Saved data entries
········

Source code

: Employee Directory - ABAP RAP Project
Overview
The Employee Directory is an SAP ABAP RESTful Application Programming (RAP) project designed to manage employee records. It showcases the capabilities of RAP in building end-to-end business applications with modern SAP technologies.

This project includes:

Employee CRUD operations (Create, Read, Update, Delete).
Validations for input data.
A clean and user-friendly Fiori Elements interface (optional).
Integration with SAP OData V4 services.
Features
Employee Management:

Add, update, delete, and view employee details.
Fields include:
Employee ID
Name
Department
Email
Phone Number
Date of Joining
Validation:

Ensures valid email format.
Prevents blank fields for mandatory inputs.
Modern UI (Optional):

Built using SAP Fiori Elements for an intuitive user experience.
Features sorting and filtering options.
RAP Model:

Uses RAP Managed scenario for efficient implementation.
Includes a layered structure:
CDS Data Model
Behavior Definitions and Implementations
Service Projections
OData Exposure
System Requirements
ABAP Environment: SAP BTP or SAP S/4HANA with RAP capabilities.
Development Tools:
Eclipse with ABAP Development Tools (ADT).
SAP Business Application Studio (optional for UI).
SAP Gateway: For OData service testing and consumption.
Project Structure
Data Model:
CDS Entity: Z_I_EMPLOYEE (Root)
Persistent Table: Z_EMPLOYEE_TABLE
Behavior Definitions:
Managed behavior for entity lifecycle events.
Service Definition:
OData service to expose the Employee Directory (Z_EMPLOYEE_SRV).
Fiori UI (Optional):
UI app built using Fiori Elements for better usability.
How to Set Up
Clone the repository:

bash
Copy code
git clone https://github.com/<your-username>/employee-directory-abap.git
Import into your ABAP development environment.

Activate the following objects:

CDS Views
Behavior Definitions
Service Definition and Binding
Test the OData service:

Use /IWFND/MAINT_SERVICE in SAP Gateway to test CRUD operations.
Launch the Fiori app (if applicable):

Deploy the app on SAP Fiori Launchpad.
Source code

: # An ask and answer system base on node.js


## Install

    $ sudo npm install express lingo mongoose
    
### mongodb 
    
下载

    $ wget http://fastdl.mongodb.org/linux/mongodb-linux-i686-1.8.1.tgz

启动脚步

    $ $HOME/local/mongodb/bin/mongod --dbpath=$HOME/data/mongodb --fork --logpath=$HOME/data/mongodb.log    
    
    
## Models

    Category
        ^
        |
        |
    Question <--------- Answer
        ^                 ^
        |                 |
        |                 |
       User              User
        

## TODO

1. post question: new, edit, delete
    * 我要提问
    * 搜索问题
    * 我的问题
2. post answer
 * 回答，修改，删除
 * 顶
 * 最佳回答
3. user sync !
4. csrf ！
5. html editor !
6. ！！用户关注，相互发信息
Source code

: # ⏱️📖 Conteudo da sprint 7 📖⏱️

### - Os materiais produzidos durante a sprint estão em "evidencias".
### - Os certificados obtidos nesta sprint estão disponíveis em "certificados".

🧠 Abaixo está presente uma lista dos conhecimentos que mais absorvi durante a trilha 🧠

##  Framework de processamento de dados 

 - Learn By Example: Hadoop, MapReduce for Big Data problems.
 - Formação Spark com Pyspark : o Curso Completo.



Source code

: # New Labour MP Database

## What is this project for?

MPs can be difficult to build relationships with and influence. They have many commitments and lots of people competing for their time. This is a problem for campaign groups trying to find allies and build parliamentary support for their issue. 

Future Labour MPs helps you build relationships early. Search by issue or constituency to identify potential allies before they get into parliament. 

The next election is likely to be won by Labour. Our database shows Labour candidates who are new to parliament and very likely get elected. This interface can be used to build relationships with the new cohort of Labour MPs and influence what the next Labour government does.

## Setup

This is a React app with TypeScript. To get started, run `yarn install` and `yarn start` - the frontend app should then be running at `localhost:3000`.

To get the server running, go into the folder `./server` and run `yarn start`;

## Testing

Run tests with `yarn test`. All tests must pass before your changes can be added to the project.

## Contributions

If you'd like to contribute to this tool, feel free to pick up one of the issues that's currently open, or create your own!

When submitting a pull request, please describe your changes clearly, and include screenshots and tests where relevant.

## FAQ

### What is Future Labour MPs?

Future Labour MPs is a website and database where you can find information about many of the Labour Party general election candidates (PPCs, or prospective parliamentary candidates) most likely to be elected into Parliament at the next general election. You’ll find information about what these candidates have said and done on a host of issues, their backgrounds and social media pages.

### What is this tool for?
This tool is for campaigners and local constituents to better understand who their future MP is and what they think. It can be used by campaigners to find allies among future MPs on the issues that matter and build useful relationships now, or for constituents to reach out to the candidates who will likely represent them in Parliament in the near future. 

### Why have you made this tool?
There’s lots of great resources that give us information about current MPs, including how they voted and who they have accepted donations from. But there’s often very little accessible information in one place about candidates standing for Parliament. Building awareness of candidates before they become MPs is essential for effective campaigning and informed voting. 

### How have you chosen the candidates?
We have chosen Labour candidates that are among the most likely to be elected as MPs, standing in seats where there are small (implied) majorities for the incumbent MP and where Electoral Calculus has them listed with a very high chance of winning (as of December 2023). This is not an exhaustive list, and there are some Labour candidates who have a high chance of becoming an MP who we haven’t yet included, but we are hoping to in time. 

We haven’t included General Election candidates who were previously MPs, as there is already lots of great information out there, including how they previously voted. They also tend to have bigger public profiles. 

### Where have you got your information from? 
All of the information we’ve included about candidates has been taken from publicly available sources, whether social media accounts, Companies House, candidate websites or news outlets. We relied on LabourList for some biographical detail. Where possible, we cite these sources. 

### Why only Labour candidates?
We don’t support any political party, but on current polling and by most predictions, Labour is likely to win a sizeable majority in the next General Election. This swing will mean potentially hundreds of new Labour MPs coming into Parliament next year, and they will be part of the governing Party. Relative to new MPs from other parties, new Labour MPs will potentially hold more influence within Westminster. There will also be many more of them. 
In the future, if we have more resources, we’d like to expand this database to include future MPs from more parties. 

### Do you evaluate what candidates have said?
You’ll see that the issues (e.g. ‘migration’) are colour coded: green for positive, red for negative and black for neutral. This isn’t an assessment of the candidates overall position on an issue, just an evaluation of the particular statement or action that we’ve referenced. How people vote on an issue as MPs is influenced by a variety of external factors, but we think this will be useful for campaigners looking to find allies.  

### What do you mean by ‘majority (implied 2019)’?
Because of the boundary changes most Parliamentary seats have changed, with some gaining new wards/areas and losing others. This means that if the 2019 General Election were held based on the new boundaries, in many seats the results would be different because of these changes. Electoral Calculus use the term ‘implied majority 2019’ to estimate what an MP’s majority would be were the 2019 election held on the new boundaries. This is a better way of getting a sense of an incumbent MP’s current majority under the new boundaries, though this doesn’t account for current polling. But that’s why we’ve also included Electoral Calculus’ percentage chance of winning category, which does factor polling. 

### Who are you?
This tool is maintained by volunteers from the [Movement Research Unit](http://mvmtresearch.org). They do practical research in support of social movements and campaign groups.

········

- What needs to be done -
Your task is to write out every record exactly.

- Final answer -
Source code

: Employee Directory - ABAP RAP Project
Overview
The Employee Directory is an SAP ABAP RESTful Application Programming (RAP) project designed to manage employee records. It showcases the capabilities of RAP in building end-to-end business applications with modern SAP technologies.

This project includes:

Employee CRUD operations (Create, Read, Update, Delete).
Validations for input data.
A clean and user-friendly Fiori Elements interface (optional).
Integration with SAP OData V4 services.
Features
Employee Management:

Add, update, delete, and view employee details.
Fields include:
Employee ID
Name
Department
Email
Phone Number
Date of Joining
Validation:

Ensures valid email format.
Prevents blank fields for mandatory inputs.
Modern UI (Optional):

Built using SAP Fiori Elements for an intuitive user experience.
Features sorting and filtering options.
RAP Model:

Uses RAP Managed scenario for efficient implementation.
Includes a layered structure:
CDS Data Model
Behavior Definitions and Implementations
Service Projections
OData Exposure
System Requirements
ABAP Environment: SAP BTP or SAP S/4HANA with RAP capabilities.
Development Tools:
Eclipse with ABAP Development Tools (ADT).
SAP Business Application Studio (optional for UI).
SAP Gateway: For OData service testing and consumption.
Project Structure
Data Model:
CDS Entity: Z_I_EMPLOYEE (Root)
Persistent Table: Z_EMPLOYEE_TABLE
Behavior Definitions:
Managed behavior for entity lifecycle events.
Service Definition:
OData service to expose the Employee Directory (Z_EMPLOYEE_SRV).
Fiori UI (Optional):
UI app built using Fiori Elements for better usability.
How to Set Up
Clone the repository:

bash
Copy code
git clone https://github.com/<your-username>/employee-directory-abap.git
Import into your ABAP development environment.

Activate the following objects:

CDS Views
Behavior Definitions
Service Definition and Binding
Test the OData service:

Use /IWFND/MAINT_SERVICE in SAP Gateway to test CRUD operations.
Launch the Fiori app (if applicable):

Deploy the app on SAP Fiori Launchpad.
Source code

: # An ask and answer system base on node.js


## Install

    $ sudo npm install express lingo mongoose
    
### mongodb 
    
下载

    $ wget http://fastdl.mongodb.org/linux/mongodb-linux-i686-1.8.1.tgz

启动脚步

    $ $HOME/local/mongodb/bin/mongod --dbpath=$HOME/data/mongodb --fork --logpath=$HOME/data/mongodb.log    
    
    
## Models

    Category
        ^
        |
        |
    Question <--------- Answer
        ^                 ^
        |                 |
        |                 |
       User              User
        

## TODO

1. post question: new, edit, delete
    * 我要提问
    * 搜索问题
    * 我的问题
2. post answer
 * 回答，修改，删除
 * 顶
 * 最佳回答
3. user sync !
4. csrf ！
5. html editor !
6. ！！用户关注，相互发信息
Source code

: # ⏱️📖 Conteudo da sprint 7 📖⏱️

### - Os materiais produzidos durante a sprint estão em "evidencias".
### - Os certificados obtidos nesta sprint estão disponíveis em "certificados".

🧠 Abaixo está presente uma lista dos conhecimentos que mais absorvi durante a trilha 🧠

##  Framework de processamento de dados 

 - Learn By Example: Hadoop, MapReduce for Big Data problems.
 - Formação Spark com Pyspark : o Curso Completo.



Source code

: # New Labour MP Database

## What is this project for?

MPs can be difficult to build relationships with and influence. They have many commitments and lots of people competing for their time. This is a problem for campaign groups trying to find allies and build parliamentary support for their issue. 

Future Labour MPs helps you build relationships early. Search by issue or constituency to identify potential allies before they get into parliament. 

The next election is likely to be won by Labour. Our database shows Labour candidates who are new to parliament and very likely get elected. This interface can be used to build relationships with the new cohort of Labour MPs and influence what the next Labour government does.

## Setup

This is a React app with TypeScript. To get started, run `yarn install` and `yarn start` - the frontend app should then be running at `localhost:3000`.

To get the server running, go into the folder `./server` and run `yarn start`;

## Testing

Run tests with `yarn test`. All tests must pass before your changes can be added to the project.

## Contributions

If you'd like to contribute to this tool, feel free to pick up one of the issues that's currently open, or create your own!

When submitting a pull request, please describe your changes clearly, and include screenshots and tests where relevant.

## FAQ

### What is Future Labour MPs?

Future Labour MPs is a website and database where you can find information about many of the Labour Party general election candidates (PPCs, or prospective parliamentary candidates) most likely to be elected into Parliament at the next general election. You’ll find information about what these candidates have said and done on a host of issues, their backgrounds and social media pages.

### What is this tool for?
This tool is for campaigners and local constituents to better understand who their future MP is and what they think. It can be used by campaigners to find allies among future MPs on the issues that matter and build useful relationships now, or for constituents to reach out to the candidates who will likely represent them in Parliament in the near future. 

### Why have you made this tool?
There’s lots of great resources that give us information about current MPs, including how they voted and who they have accepted donations from. But there’s often very little accessible information in one place about candidates standing for Parliament. Building awareness of candidates before they become MPs is essential for effective campaigning and informed voting. 

### How have you chosen the candidates?
We have chosen Labour candidates that are among the most likely to be elected as MPs, standing in seats where there are small (implied) majorities for the incumbent MP and where Electoral Calculus has them listed with a very high chance of winning (as of December 2023). This is not an exhaustive list, and there are some Labour candidates who have a high chance of becoming an MP who we haven’t yet included, but we are hoping to in time. 

We haven’t included General Election candidates who were previously MPs, as there is already lots of great information out there, including how they previously voted. They also tend to have bigger public profiles. 

### Where have you got your information from? 
All of the information we’ve included about candidates has been taken from publicly available sources, whether social media accounts, Companies House, candidate websites or news outlets. We relied on LabourList for some biographical detail. Where possible, we cite these sources. 

### Why only Labour candidates?
We don’t support any political party, but on current polling and by most predictions, Labour is likely to win a sizeable majority in the next General Election. This swing will mean potentially hundreds of new Labour MPs coming into Parliament next year, and they will be part of the governing Party. Relative to new MPs from other parties, new Labour MPs will potentially hold more influence within Westminster. There will also be many more of them. 
In the future, if we have more resources, we’d like to expand this database to include future MPs from more parties. 

### Do you evaluate what candidates have said?
You’ll see that the issues (e.g. ‘migration’) are colour coded: green for positive, red for negative and black for neutral. This isn’t an assessment of the candidates overall position on an issue, just an evaluation of the particular statement or action that we’ve referenced. How people vote on an issue as MPs is influenced by a variety of external factors, but we think this will be useful for campaigners looking to find allies.  

### What do you mean by ‘majority (implied 2019)’?
Because of the boundary changes most Parliamentary seats have changed, with some gaining new wards/areas and losing others. This means that if the 2019 General Election were held based on the new boundaries, in many seats the results would be different because of these changes. Electoral Calculus use the term ‘implied majority 2019’ to estimate what an MP’s majority would be were the 2019 election held on the new boundaries. This is a better way of getting a sense of an incumbent MP’s current majority under the new boundaries, though this doesn’t account for current polling. But that’s why we’ve also included Electoral Calculus’ percentage chance of winning category, which does factor polling. 

### Who are you?
This tool is maintained by volunteers from the [Movement Research Unit](http://mvmtresearch.org). They do practical research in support of social movements and campaign groups.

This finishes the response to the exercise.